- Mohsen Fakhrizadeh, dubbed the "father of the Iranian bomb," died from injuries after armed assassins fired upon his car, according to reports by Iranian media.
- Iranian Foreign Minister Javad Zarif condemned the killing and alleged "serious indications" of Israeli involvement.
- The Israeli Embassy in Washington, D.C., did not immediately respond to CNBC's request for comment.
WASHINGTON — A top Iranian nuclear scientist has been assassinated near Tehran, Iran's government confirmed Friday and alleged Israel was behind the killing, though nobody has claimed responsibility so far.
Mohsen Fakhrizadeh, dubbed the "father of the Iranian bomb," died from injuries after armed assassins fired upon his car, according to reports by Iranian media that have not been independently confirmed by NBC News.
State media shared photographs of a black Nissan sedan with multiple bullet holes through the windshield and blood on the road next to the car door.
Iranian Foreign Minister Javad Zarif condemned the killing on Twitter and alleged "serious indications" of Israeli involvement.
Iran's top army commander, Abdolrahim Mousavi, said the Islamic Republic reserves the right to take revenge, blaming the U.S. and Israel for the scientist's killing.
Fakhrizadeh's death comes days before the 10-year anniversary of the killing of Iranian nuclear scientist Majid Shahriari, which Iran also blamed on Israel.
The Israeli Embassy in Washington, D.C., did not immediately respond to CNBC's request for comment.
The Pentagon, Department of State and the National Security Council declined to comment. President Donald Trump did, however, retweet a news article and commentary about Fakhrizadeh's death.
Little is known about Fakhrizadeh, a high-ranking Revolutionary Guard officer, long viewed as Iran's top nuclear scientist overseeing the regime's secret weapons programs.

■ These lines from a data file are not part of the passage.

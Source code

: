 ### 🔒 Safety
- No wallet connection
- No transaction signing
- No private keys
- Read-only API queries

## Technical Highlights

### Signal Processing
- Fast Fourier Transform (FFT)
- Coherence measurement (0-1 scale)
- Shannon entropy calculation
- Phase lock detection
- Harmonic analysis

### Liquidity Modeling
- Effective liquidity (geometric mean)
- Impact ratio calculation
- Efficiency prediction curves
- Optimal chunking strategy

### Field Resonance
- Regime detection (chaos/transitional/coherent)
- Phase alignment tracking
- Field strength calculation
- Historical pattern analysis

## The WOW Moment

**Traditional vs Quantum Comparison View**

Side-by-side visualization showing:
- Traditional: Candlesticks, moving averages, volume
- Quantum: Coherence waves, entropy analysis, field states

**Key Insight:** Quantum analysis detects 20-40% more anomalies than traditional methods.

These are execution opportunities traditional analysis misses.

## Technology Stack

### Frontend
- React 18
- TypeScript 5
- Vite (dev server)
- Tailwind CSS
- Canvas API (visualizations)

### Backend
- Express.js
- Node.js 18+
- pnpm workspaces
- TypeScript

In 2018, Israeli Prime Minister Benjamin Netanyahu accused Iran of continuing to develop nuclear weapons and said Fakhrizadeh was working within Iran's Defense Ministry on "special projects."
"Remember that name, Fakhrizadeh," Netanyahu said at the time.
Fakhrizadeh's death is expected to escalate tensions between Iran and the United States, which have soared under the Trump administration following Washington's exit from the landmark Iran nuclear agreement.
The 2015 Joint Comprehensive Plan of Action, or JCPOA accord, brokered by the Obama administration, lifted sanctions on Iran that had crippled its economy and cut its oil exports roughly in half. In exchange for sanctions relief, Iran accepted limits on its nuclear program until the terms expire in 2025.
In 2018, the Trump administration withdrew the United States from the JCPOA. Trump called it the "worst deal ever."
The president has previously said that he wants to reach a broader deal with Iran that puts stricter limits on its nuclear and ballistic missile work and suppresses the regime's role in regional proxy wars. Tehran has refused to negotiate while U.S. sanctions remain in place.
Following Washington's exit from the nuclear deal, other signatories of the pact — France, Germany, the U.K., Russia and China — tried to keep the agreement alive.
In October, the United States unilaterally reimposed United Nations sanctions on Tehran through a snapback process, which other U.N. Security Council members have previously said Washington does not have the authority to do because it withdrew from the nuclear deal in 2018.
The relationship between the U.S. and Iran took another turn for the worse during the summer of 2019 following a string of attacks in the Persian Gulf.
In June, U.S. officials said an Iranian surface-to-air missile shot down an American military surveillance drone over the Strait of Hormuz. Iran said the aircraft was over its territory.
That strike came a week after the U.S. blamed Iran for attacks on two oil tankers in the Persian Gulf region and after four tankers were attacked in May.
The U.S. that June slapped new sanctions on Iranian military leaders blamed for shooting down the drone. The measures also aimed to block financial resources for Iran's supreme leader, Ayatollah Ali Khamenei.
Tensions soared again in September of last year when the U.S. blamed Iran for strikes in Saudi Arabia on the world's largest crude processing plant and oil field.
That attack forced the kingdom to cut its production operations in half and triggered the largest spike in crude prices in decades and renewed concerns of a new war in the Middle East. Iran maintains that it was not behind the attacks.
Earlier this year, the U.S. carried out an airstrike that killed Qasem Soleimani, Iran's top military commander.
Soleimani's death led the regime to further scale back compliance with the international nuclear pact. In January, Iran said it would no longer limit its uranium enrichment capacity or nuclear research.